Sparrows Point was funded by banks and large institutional investors on the credit side with no financing syndication contingencies. Our deal will close rapidly upon approval by the DOJ and the trustee that’s been appointed. There is no syndication risk whatsoever. I have been told by numerous parties on Wall Street that we are the only major transaction completed since July 10 with absolutely no syndication risk… It is one of the great steel transactions of this decade in my opinion.

In terms of long-term development of Sparrows Point, Bouchard had this to say:

Wheeling-Pitt needs slabs. Sparrows Point is running at a less than full-capacity utilization. It is to the benefit of both companies to run at high levels of capacity utilization because it lowers the cost structure of both companies. We are going to accomplish that nearly overnight upon closing of the Sparrows Point deal, and there is a sharing of those great benefits of lowering a cost structure, and that sharing is reflected in the price of slabs which is less than the current global market price. It’s that simple. So it’s something that both companies are going to prosper from. The volume of slabs will make Wheeling-Pitt the single largest customer of Sparrows Point literally overnight And it, obviously, as we talked about slabs and their important to the hot-strip mill at Wheeling-Pitt, it’s very important at Wheeling-Pitt.

So with that, although the credit markets are swirling, and the equity markets are swirling, and I know you guys have got some problems with your investments out there, we’re all sitting in this room, excited as can be about our future. We’ve got our plan.

three dots to divide text

Craig Bouchard continued to give upbeat assessments of the purchase in speeches and media statements before an eerie silence descended in October. That silence was broken by an SEC filing on November 6 revealing that Wheeling-Pitt had lost $56.3 million in the third quarter of 2007. What’s more, John Goodwin was no longer Wheeling-Pitt’s CEO. He had been replaced by James Bouchard.

A week later, Craig Bouchard assured The Baltimore Sun that the Sparrows Point sale was “on track” and nearing completion. When the closing date of November 30 was missed, Craig Bouchard told The Sun that the deal was hung up by ArcelorMittal’s inability to reach an agreement with the USWA to pay retiree benefits.

But that issue was a sideshow to the overwhelming problem at hand – CVRD had withdrawn from the syndicate, leaving E2 Acquisition shorthanded. (It was later disclosed that the Bouchards had only put up about 2 percent of the purchase price.)

While the E2 group scrambled for new deep pockets, ArcelorMittal pulled the plug.

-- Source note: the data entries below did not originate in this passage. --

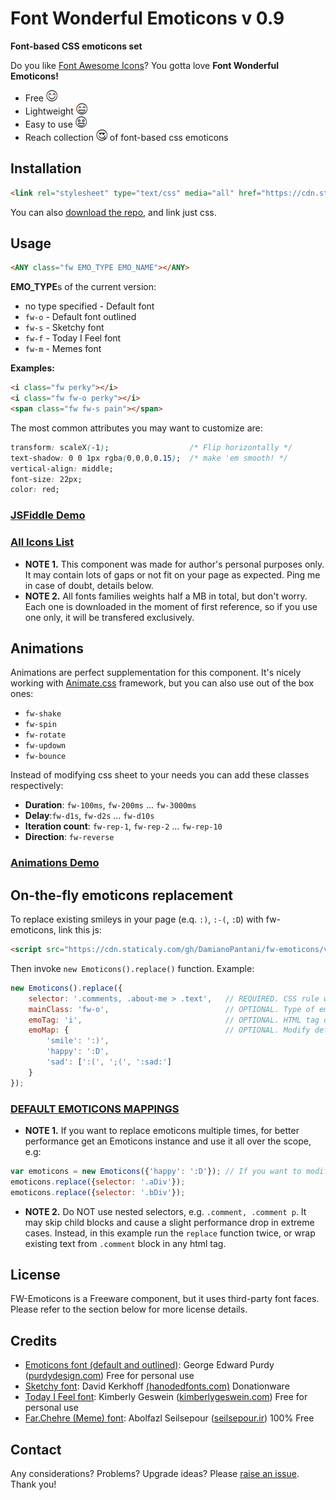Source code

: # Font Wonderful Emoticons v 0.9
 **Font-based CSS emoticons set**

Do you like [Font Awesome Icons](http://fontawesome.io)? You gotta love **Font Wonderful Emoticons!**

- Free ![](readmeimgs/smile.png)
- Lightweight ![](readmeimgs/happy.png)
- Easy to use ![](readmeimgs/amazed.png)
- Reach collection ![](readmeimgs/inlove.png) of font-based css emoticons

## Installation

```html
<link rel="stylesheet" type="text/css" media="all" href="https://cdn.staticaly.com/gh/DamianoPantani/fw-emoticons/v0.9/dist/fw_emoticons.css">
```

You can also [download the repo](https://github.com/DamianoPantani/fw-emoticons/archive/master.zip), and link just css.

## Usage

```html
<ANY class="fw EMO_TYPE EMO_NAME"></ANY>
```

**EMO_TYPE**s of the current version:

- no type specified - Default font
- `fw-o` - Default font outlined
- `fw-s` - Sketchy font
- `fw-f` - Today I Feel font
- `fw-m` - Memes font

**Examples:**

```html
<i class="fw perky"></i>
<i class="fw fw-o perky"></i>
<span class="fw fw-s pain"></span>
```

The most common attributes you may want to customize are:
```css
transform: scaleX(-1);                  /* Flip horizontally */
text-shadow: 0 0 1px rgba(0,0,0,0.15);  /* make 'em smooth! */
vertical-align: middle;
font-size: 22px;
color: red;
```

### [JSFiddle Demo](https://jsfiddle.net/z7s2qsp0/)
### [All Icons List](https://cdn.staticaly.com/gh/DamianoPantani/fw-emoticons/v0.9/demo/list.html)

- **NOTE 1.** This component was made for author's personal purposes only. It may contain lots of gaps or not fit on your page as expected. Ping me in case of doubt, details below.
- **NOTE 2.** All fonts families weights half a MB in total, but don't worry. Each one is downloaded in the moment of first reference, so if you use one only, it will be transfered exclusively.

## Animations

Animations are perfect supplementation for this component. It's nicely working with [Animate.css](https://daneden.github.io/animate.css/) framework, but you can also use out of the box ones:

- `fw-shake`
- `fw-spin`
- `fw-rotate`
- `fw-updown`
- `fw-bounce`

Instead of modifying css sheet to your needs you can add these classes respectively:
- **Duration**: `fw-100ms`, `fw-200ms` ... `fw-3000ms`
- **Delay**:`fw-d1s`, `fw-d2s` ... `fw-d10s`
- **Iteration count**: `fw-rep-1`, `fw-rep-2` ... `fw-rep-10`
- **Direction**: `fw-reverse`

### [Animations Demo](https://cdn.staticaly.com/gh/DamianoPantani/fw-emoticons/v0.9/demo/animations.html)

## On-the-fly emoticons replacement

To replace existing smileys in your page (e.q. `:)`, `:-(`, `:D`) with fw-emoticons, link this js:

```html
<script src="https://cdn.staticaly.com/gh/DamianoPantani/fw-emoticons/v0.9/dist/fw_emoticons.js"></script>
```

Then invoke `new Emoticons().replace()` function. Example:

```javascript
new Emoticons().replace({
    selector: '.comments, .about-me > .text',   // REQUIRED. CSS rule where to look for smileys
    mainClass: 'fw-o',                          // OPTIONAL. Type of emoticons
    emoTag: 'i',                                // OPTIONAL. HTML tag of emoticons
    emoMap: {                                   // OPTIONAL. Modify default mappings. Values can be either strings or string arrays
        'smile': ':)',
        'happy': ':D',
        'sad': [':(', ';(', ':sad:']
    }
});
```

### [DEFAULT EMOTICONS MAPPINGS](https://cdn.staticaly.com/gh/DamianoPantani/fw-emoticons/v0.9/demo/emoticons_mapping.html)

- **NOTE 1.** If you want to replace emoticons multiple times, for better performance get an Emoticons instance and use it all over the scope, e.g:

```javascript
var emoticons = new Emoticons({'happy': ':D'}); // If you want to modify default mapping - for even better performance pass it once in constructor.
emoticons.replace({selector: '.aDiv'});
emoticons.replace({selector: '.bDiv'});
```

- **NOTE 2.** Do NOT use nested selectors, e.g. `.comment, .comment p`. It may skip child blocks and cause a slight performance drop in extreme cases. Instead, in this example run the `replace` function twice, or wrap existing text from `.comment` block in any html tag.

## License

FW-Emoticons is a Freeware component, but it uses third-party font faces. Please refer to the section below for more license details.

## Credits
- [Emoticons font (default and outlined)](http://fontpro.com/emoticons-font-12006): George Edward Purdy ([purdydesign.com](http://www.purdydesign.com)) Free for personal use
- [Sketchy font](http://fontpro.com/sketchy-smiley-font-14797): David Kerkhoff [(hanodedfonts.com)](http://www.hanodedfonts.com) Donationware
- [Today I Feel font](http://fontpro.com/today-i-feel-font-3260): Kimberly Geswein ([kimberlygeswein.com](http://www.kimberlygeswein.com)) Free for personal use
- [Far.Chehre (Meme) font](http://fontpro.com/far-chehre-font-9520): Abolfazl Seilsepour ([seilsepour.ir](http://www.seilsepour.ir)) 100% Free

## Contact
Any considerations? Problems? Upgrade ideas? Please [raise an issue](https://github.com/DamianoPantani/fw-emoticons/issues/new). Thank you!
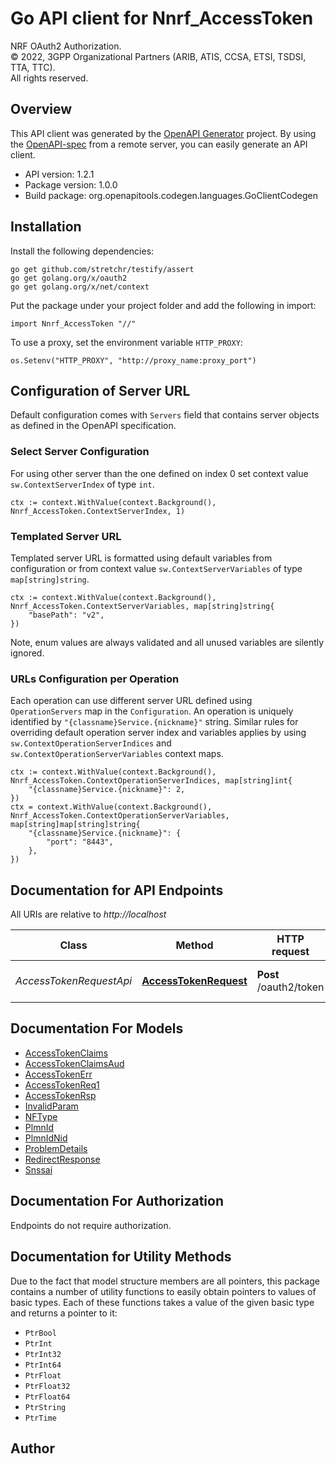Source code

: # Go API client for Nnrf_AccessToken

NRF OAuth2 Authorization.  
© 2022, 3GPP Organizational Partners (ARIB, ATIS, CCSA, ETSI, TSDSI, TTA, TTC).  
All rights reserved.


## Overview
This API client was generated by the [OpenAPI Generator](https://openapi-generator.tech) project.  By using the [OpenAPI-spec](https://www.openapis.org/) from a remote server, you can easily generate an API client.

- API version: 1.2.1
- Package version: 1.0.0
- Build package: org.openapitools.codegen.languages.GoClientCodegen

## Installation

Install the following dependencies:

```shell
go get github.com/stretchr/testify/assert
go get golang.org/x/oauth2
go get golang.org/x/net/context
```

Put the package under your project folder and add the following in import:

```golang
import Nnrf_AccessToken "//"
```

To use a proxy, set the environment variable `HTTP_PROXY`:

```golang
os.Setenv("HTTP_PROXY", "http://proxy_name:proxy_port")
```

## Configuration of Server URL

Default configuration comes with `Servers` field that contains server objects as defined in the OpenAPI specification.

### Select Server Configuration

For using other server than the one defined on index 0 set context value `sw.ContextServerIndex` of type `int`.

```golang
ctx := context.WithValue(context.Background(), Nnrf_AccessToken.ContextServerIndex, 1)
```

### Templated Server URL

Templated server URL is formatted using default variables from configuration or from context value `sw.ContextServerVariables` of type `map[string]string`.

```golang
ctx := context.WithValue(context.Background(), Nnrf_AccessToken.ContextServerVariables, map[string]string{
	"basePath": "v2",
})
```

Note, enum values are always validated and all unused variables are silently ignored.

### URLs Configuration per Operation

Each operation can use different server URL defined using `OperationServers` map in the `Configuration`.
An operation is uniquely identified by `"{classname}Service.{nickname}"` string.
Similar rules for overriding default operation server index and variables applies by using `sw.ContextOperationServerIndices` and `sw.ContextOperationServerVariables` context maps.

```golang
ctx := context.WithValue(context.Background(), Nnrf_AccessToken.ContextOperationServerIndices, map[string]int{
	"{classname}Service.{nickname}": 2,
})
ctx = context.WithValue(context.Background(), Nnrf_AccessToken.ContextOperationServerVariables, map[string]map[string]string{
	"{classname}Service.{nickname}": {
		"port": "8443",
	},
})
```

## Documentation for API Endpoints

All URIs are relative to *http://localhost*

Class | Method | HTTP request | Description
------------ | ------------- | ------------- | -------------
*AccessTokenRequestApi* | [**AccessTokenRequest**](docs/AccessTokenRequestApi.md#accesstokenrequest) | **Post** /oauth2/token | Access Token Request


## Documentation For Models

 - [AccessTokenClaims](docs/AccessTokenClaims.md)
 - [AccessTokenClaimsAud](docs/AccessTokenClaimsAud.md)
 - [AccessTokenErr](docs/AccessTokenErr.md)
 - [AccessTokenReq1](docs/AccessTokenReq1.md)
 - [AccessTokenRsp](docs/AccessTokenRsp.md)
 - [InvalidParam](docs/InvalidParam.md)
 - [NFType](docs/NFType.md)
 - [PlmnId](docs/PlmnId.md)
 - [PlmnIdNid](docs/PlmnIdNid.md)
 - [ProblemDetails](docs/ProblemDetails.md)
 - [RedirectResponse](docs/RedirectResponse.md)
 - [Snssai](docs/Snssai.md)


## Documentation For Authorization

 Endpoints do not require authorization.


## Documentation for Utility Methods

Due to the fact that model structure members are all pointers, this package contains
a number of utility functions to easily obtain pointers to values of basic types.
Each of these functions takes a value of the given basic type and returns a pointer to it:

* `PtrBool`
* `PtrInt`
* `PtrInt32`
* `PtrInt64`
* `PtrFloat`
* `PtrFloat32`
* `PtrFloat64`
* `PtrString`
* `PtrTime`

## Author



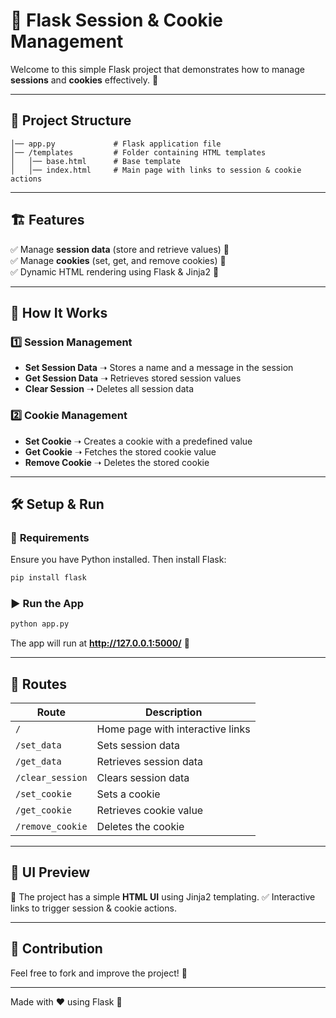 # 🚀 Flask Session & Cookie Management

Welcome to this simple Flask project that demonstrates how to manage **sessions** and **cookies** effectively. 📝

---

## 📂 Project Structure
```
│── app.py             # Flask application file
│── /templates         # Folder containing HTML templates
│   │── base.html      # Base template
│   │── index.html     # Main page with links to session & cookie actions
```

---

## 🏗 Features
✅ Manage **session data** (store and retrieve values) 🔐  
✅ Manage **cookies** (set, get, and remove cookies) 🍪  
✅ Dynamic HTML rendering using Flask & Jinja2 🎨  

---

## 📜 How It Works
### 1️⃣ **Session Management**
- **Set Session Data** ➝ Stores a name and a message in the session
- **Get Session Data** ➝ Retrieves stored session values
- **Clear Session** ➝ Deletes all session data

### 2️⃣ **Cookie Management**
- **Set Cookie** ➝ Creates a cookie with a predefined value
- **Get Cookie** ➝ Fetches the stored cookie value
- **Remove Cookie** ➝ Deletes the stored cookie

---

## 🛠 Setup & Run
### 🔧 **Requirements**
Ensure you have Python installed. Then install Flask:
```sh
pip install flask
```

### ▶ **Run the App**
```sh
python app.py
```
The app will run at **http://127.0.0.1:5000/** 🚀

---

## 📌 Routes
| Route              | Description |
|-------------------|-------------|
| `/`              | Home page with interactive links |
| `/set_data`      | Sets session data |
| `/get_data`      | Retrieves session data |
| `/clear_session` | Clears session data |
| `/set_cookie`    | Sets a cookie |
| `/get_cookie`    | Retrieves cookie value |
| `/remove_cookie` | Deletes the cookie |

---

## 🎨 UI Preview
📌 The project has a simple **HTML UI** using Jinja2 templating.
✅ Interactive links to trigger session & cookie actions.

---

## 🤝 Contribution
Feel free to fork and improve the project! 🚀

---

Made with ❤️ using Flask 🐍

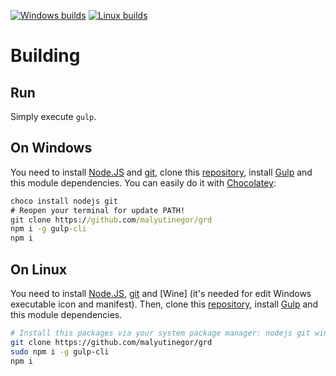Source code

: [![Windows builds](https://img.shields.io/appveyor/ci/egorcod/grd.svg?style=flat-square)](https://ci.appveyor.com/project/egorcod/grd) [![Linux builds](https://img.shields.io/travis/malyutinegor/grd.svg?style=flat-square)](https://travis-ci.org/malyutinegor/grd) 

# Building

## Run
Simply execute `gulp`.

## On Windows

You need to install [Node.JS] and [git], clone this [repository], install [Gulp] and this module dependencies.
You can easily do it with [Chocolatey]: 
```cmd
choco install nodejs git
# Reopen your terminal for update PATH!
git clone https://github.com/malyutinegor/grd
npm i -g gulp-cli
npm i
```

## On Linux
You need to install [Node.JS], [git] and [Wine] (it\'s needed for edit Windows executable icon and manifest).
Then, clone this [repository], install [Gulp] and this module dependencies.
```bash
# Install this packages via your system package manager: nodejs git wine
git clone https://github.com/malyutinegor/grd
sudo npm i -g gulp-cli
npm i
```

[git]: https://git-scm.com/
[repository]: https://github.com/malyutinegor/grd
[Node.JS]: https://nodejs.org/
[Gulp]: https://gulpjs.com/
[Chocolatey]: https://chocolatey.org/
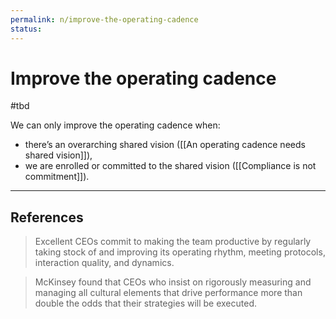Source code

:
 ```yaml
---
permalink: n/improve-the-operating-cadence
status: 
---
```

# Improve the operating cadence

#tbd

We can only improve the operating cadence when:

- there’s an overarching shared vision ([[An operating cadence needs shared vision]]),
- we are enrolled or committed to the shared vision ([[Compliance is not commitment]]).

---

## References

> Excellent CEOs commit to making the team productive by regularly taking stock of and improving its operating rhythm, meeting protocols, interaction quality, and dynamics.

> McKinsey found that CEOs who insist on rigorously measuring and managing all cultural elements that drive performance more than double the odds that their strategies will be executed.
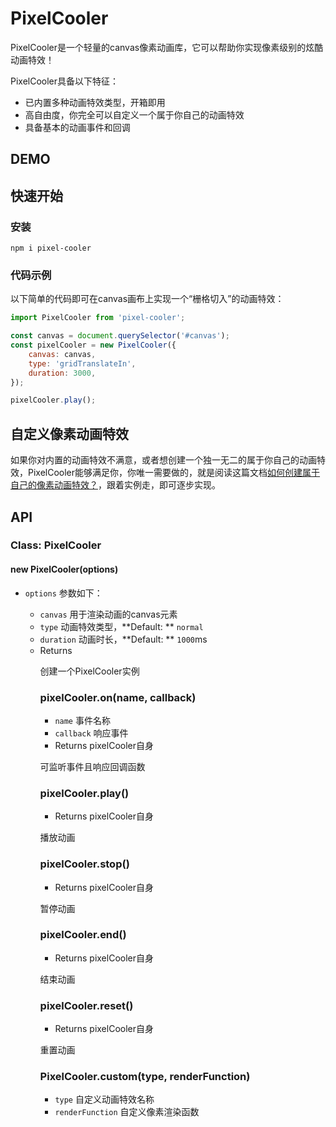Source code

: # PixelCooler

PixelCooler是一个轻量的canvas像素动画库，它可以帮助你实现像素级别的炫酷动画特效！

PixelCooler具备以下特征：

* 已内置多种动画特效类型，开箱即用
* 高自由度，你完全可以自定义一个属于你自己的动画特效
* 具备基本的动画事件和回调

## DEMO

## 快速开始

### 安装

```
npm i pixel-cooler
```

### 代码示例

以下简单的代码即可在canvas画布上实现一个“栅格切入”的动画特效：

```javascript
import PixelCooler from 'pixel-cooler';

const canvas = document.querySelector('#canvas');
const pixelCooler = new PixelCooler({
	canvas: canvas,
	type: 'gridTranslateIn',
	duration: 3000,
});

pixelCooler.play();

```

## 自定义像素动画特效

如果你对内置的动画特效不满意，或者想创建一个独一无二的属于你自己的动画特效，PixelCooler能够满足你，你唯一需要做的，就是阅读这篇文档[如何创建属于自己的像素动画特效？](https://github.com/JS-Hao/pixel-cooler)，跟着实例走，即可逐步实现。

## API

### Class: PixelCooler

#### new PixelCooler(options)

* `options`  <object> 参数如下：
  * `canvas` <object> 用于渲染动画的canvas元素
  * `type` <string> 动画特效类型，**Default: ** `normal`
  * `duration` <number> 动画时长，**Default: ** `1000`ms
* Returns <PixelCooler>

创建一个PixelCooler实例

### pixelCooler.on(name, callback)

* `name` <string> 事件名称
* `callback` <function> 响应事件
* Returns <PixelCooler> pixelCooler自身

可监听事件且响应回调函数

### pixelCooler.play()

* Returns  <PixelCooler> pixelCooler自身

播放动画

### pixelCooler.stop()

* Returns  <PixelCooler> pixelCooler自身

暂停动画

### pixelCooler.end()

* Returns  <PixelCooler> pixelCooler自身

结束动画



### pixelCooler.reset()

* Returns  <PixelCooler> pixelCooler自身

重置动画



### PixelCooler.custom(type, renderFunction)

* `type` <string> 自定义动画特效名称
* `renderFunction` <Function> 自定义像素渲染函数

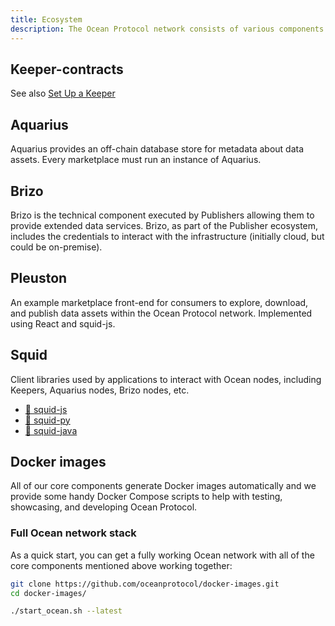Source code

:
 ```yaml
---
title: Ecosystem
description: The Ocean Protocol network consists of various components. Learn about all of them here.
---
```


## Keeper-contracts

See also [Set Up a Keeper](/setup/keeper/)

<repo name="keeper-contracts"></repo>

## Aquarius

Aquarius provides an off-chain database store for metadata about data assets. Every marketplace must run an instance of Aquarius.

<repo name="aquarius"></repo>

## Brizo

Brizo is the technical component executed by Publishers allowing them to provide extended data services. Brizo, as part of the Publisher ecosystem, includes the credentials to interact with the infrastructure (initially cloud, but could be on-premise).

<repo name="brizo"></repo>

## Pleuston

An example marketplace front-end for consumers to explore, download, and publish data assets within the Ocean Protocol network. Implemented using React and squid-js.

<repo name="pleuston"></repo>

## Squid

Client libraries used by applications to interact with Ocean nodes, including Keepers, Aquarius nodes, Brizo nodes, etc.

-   [🦑 squid-js](https://github.com/oceanprotocol/squid-js)
-   [🦑 squid-py](https://github.com/oceanprotocol/squid-py)
-   [🦑 squid-java](https://github.com/oceanprotocol/squid-java)

## Docker images

All of our core components generate Docker images automatically and we provide some handy Docker Compose scripts to help with testing, showcasing, and developing Ocean Protocol.

<repo name="docker-images"></repo>

### Full Ocean network stack

As a quick start, you can get a fully working Ocean network with all of the core components mentioned above working together:

```bash
git clone https://github.com/oceanprotocol/docker-images.git
cd docker-images/

./start_ocean.sh --latest
```
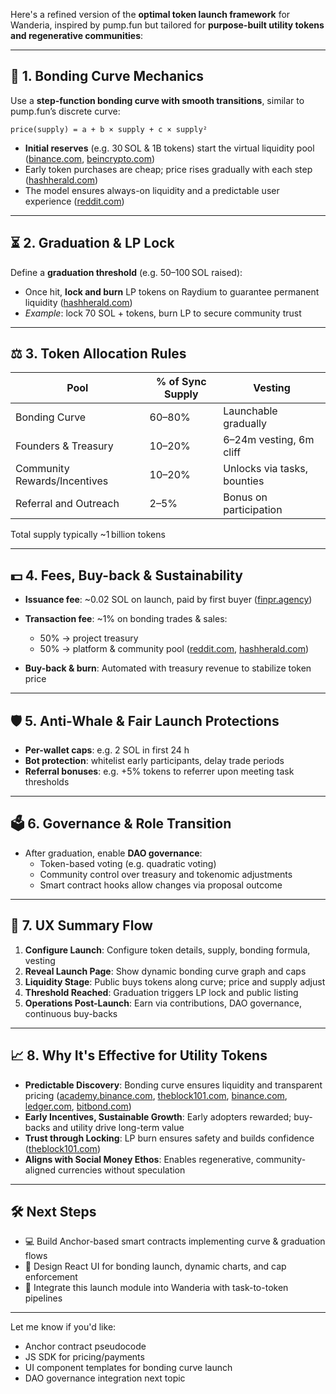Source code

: Here's a refined version of the **optimal token launch framework** for Wanderia, inspired by pump.fun but tailored for **purpose-built utility tokens and regenerative communities**:

---

## 🧪 1. Bonding Curve Mechanics

Use a **step-function bonding curve with smooth transitions**, similar to pump.fun’s discrete curve:

```text
price(supply) = a + b × supply + c × supply²
```

- **Initial reserves** (e.g. 30 SOL & 1B tokens) start the virtual liquidity pool ([binance.com][1], [beincrypto.com][2])
- Early token purchases are cheap; price rises gradually with each step ([hashherald.com][3])
- The model ensures always-on liquidity and a predictable user experience ([reddit.com][4])

---

## ⏳ 2. Graduation & LP Lock

Define a **graduation threshold** (e.g. 50–100 SOL raised):

- Once hit, **lock and burn** LP tokens on Raydium to guarantee permanent liquidity ([hashherald.com][3])
- _Example_: lock 70 SOL + tokens, burn LP to secure community trust

---

## ⚖️ 3. Token Allocation Rules

| Pool                         | % of Sync Supply | Vesting                     |
| ---------------------------- | ---------------- | --------------------------- |
| Bonding Curve                | 60–80%           | Launchable gradually        |
| Founders & Treasury          | 10–20%           | 6–24m vesting, 6m cliff     |
| Community Rewards/Incentives | 10–20%           | Unlocks via tasks, bounties |
| Referral and Outreach        | 2–5%             | Bonus on participation      |

Total supply typically \~1 billion tokens

---

## 💵 4. Fees, Buy-back & Sustainability

- **Issuance fee**: \~0.02 SOL on launch, paid by first buyer ([finpr.agency][5])
- **Transaction fee**: \~1% on bonding trades & sales:
  - 50% → project treasury
  - 50% → platform & community pool ([reddit.com][6], [hashherald.com][3])

- **Buy-back & burn**: Automated with treasury revenue to stabilize token price

---

## 🛡️ 5. Anti-Whale & Fair Launch Protections

- **Per-wallet caps**: e.g. 2 SOL in first 24 h
- **Bot protection**: whitelist early participants, delay trade periods
- **Referral bonuses**: e.g. +5% tokens to referrer upon meeting task thresholds

---

## 🗳️ 6. Governance & Role Transition

- After graduation, enable **DAO governance**:
  - Token-based voting (e.g. quadratic voting)
  - Community control over treasury and tokenomic adjustments
  - Smart contract hooks allow changes via proposal outcome

---

## 🎯 7. UX Summary Flow

1. **Configure Launch**: Configure token details, supply, bonding formula, vesting
2. **Reveal Launch Page**: Show dynamic bonding curve graph and caps
3. **Liquidity Stage**: Public buys tokens along curve; price and supply adjust
4. **Threshold Reached**: Graduation triggers LP lock and public listing
5. **Operations Post-Launch**: Earn via contributions, DAO governance, continuous buy-backs

---

## 📈 8. Why It's Effective for Utility Tokens

- **Predictable Discovery**: Bonding curve ensures liquidity and transparent pricing ([academy.binance.com][7], [theblock101.com][8], [binance.com][1], [ledger.com][9], [bitbond.com][10])
- **Early Incentives, Sustainable Growth**: Early adopters rewarded; buy-backs and utility drive long-term value
- **Trust through Locking**: LP burn ensures safety and builds confidence ([theblock101.com][8])
- **Aligns with Social Money Ethos**: Enables regenerative, community-aligned currencies without speculation

---

## 🛠️ Next Steps

- 💻 Build Anchor-based smart contracts implementing curve & graduation flows
- 🎨 Design React UI for bonding launch, dynamic charts, and cap enforcement
- 🧩 Integrate this launch module into Wanderia with task-to-token pipelines

---

Let me know if you'd like:

- Anchor contract pseudocode
- JS SDK for pricing/payments
- UI component templates for bonding curve launch
- DAO governance integration next topic

[1]: https://www.binance.com/en/square/post/15600492237666?utm_source=chatgpt.com "Full Explanation of PUMP.FUN's Mechanism | 随机狂魔陈哪吒 on Binance Square"
[2]: https://beincrypto.com/learn/what-is-pump-fun/?utm_source=chatgpt.com "What Is Pump.fun? Everything About the Token Creation Platform"
[3]: https://hashherald.com/education/pump-fun-guide-to-solana-coin-factory/5249/?utm_source=chatgpt.com "Pump.fun: Your Ultimate Guide To Solana's Coin Factory App"
[4]: https://www.reddit.com/r/planktoncash/comments/1ivjdiw?utm_source=chatgpt.com "Under the Hood of Pump.fun: Technical Mechanics & Solana Ecosystem Integration"
[5]: https://finpr.agency/tpost/iy9rk7rjl1-what-is-pumpfun-an-in-depth-guide-to-the?utm_source=chatgpt.com "Unlocking Pump.fun: A Complete Tutorial About Solana Memecoins Platform"
[6]: https://www.reddit.com/r/solana/comments/1hrn5hb?utm_source=chatgpt.com "What are the risks to starting a memecoin with roughly $100k liquidity?"
[7]: https://academy.binance.com/en/articles/what-is-a-bonding-curve-in-crypto?utm_source=chatgpt.com "What Is a Bonding Curve in Crypto?"
[8]: https://theblock101.com/understanding-the-pump-fun-bonding-curve?utm_source=chatgpt.com "Understanding the Pump Fun Bonding Curve"
[9]: https://www.ledger.com/academy/topics/crypto/what-is-pump-fun-and-how-does-it-work?utm_source=chatgpt.com "What Is Pump.fun and How Does It Work? | Ledger"
[10]: https://www.bitbond.com/resources/how-to-make-a-coin-on-pump-fun-a-step-by-step-guide/?utm_source=chatgpt.com "How To Make A Coin On Pump.fun: A Step-by-Step Guide | Bitbond"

On December 17, the conglomerate e-mailed a statement from its Luxembourg headquarters that the agreement was terminated “due to E2’s inability to secure financing.” The press release further said that Trustee Krauss had concurred in the decision, though his role in the negotiations has yet to be described.

Responding with its own e-mail, a DOJ spokesperson gamely stated that “other capable buyers are interested in acquiring this important asset, and the trustee appointed by the court will continue to have the authority to consummate a sale of the Sparrows Point mill to a buyer approved by the department.”

Craig Bouchard claims that his group will be one of those new bidders. “The buyer of Sparrows Point needs to find a structure which satisfies Mittal, the trustee and the United Steelworkers,” he wrote in another e-mail. “We have been encouraged by the trustee and the USWA to stay active in the process. Therefore, we will do so. We will work with the United Steelworkers for their support and approval of a new transaction.”

Given their battered history, it seems unlikely that the brothers will have much credibility left to mount a new bid. In fact, the financial fate of Wheeling-Pitt now seems up in the air. The company is expected to lay off 300 or more workers to staunch losses.

And given how little ArcelorMittal has placed in new investment at Sparrows Point, the military acronym snafu (“Situation normal, all fucked up”) characterizes the latest chapter of the mill’s ongoing plight.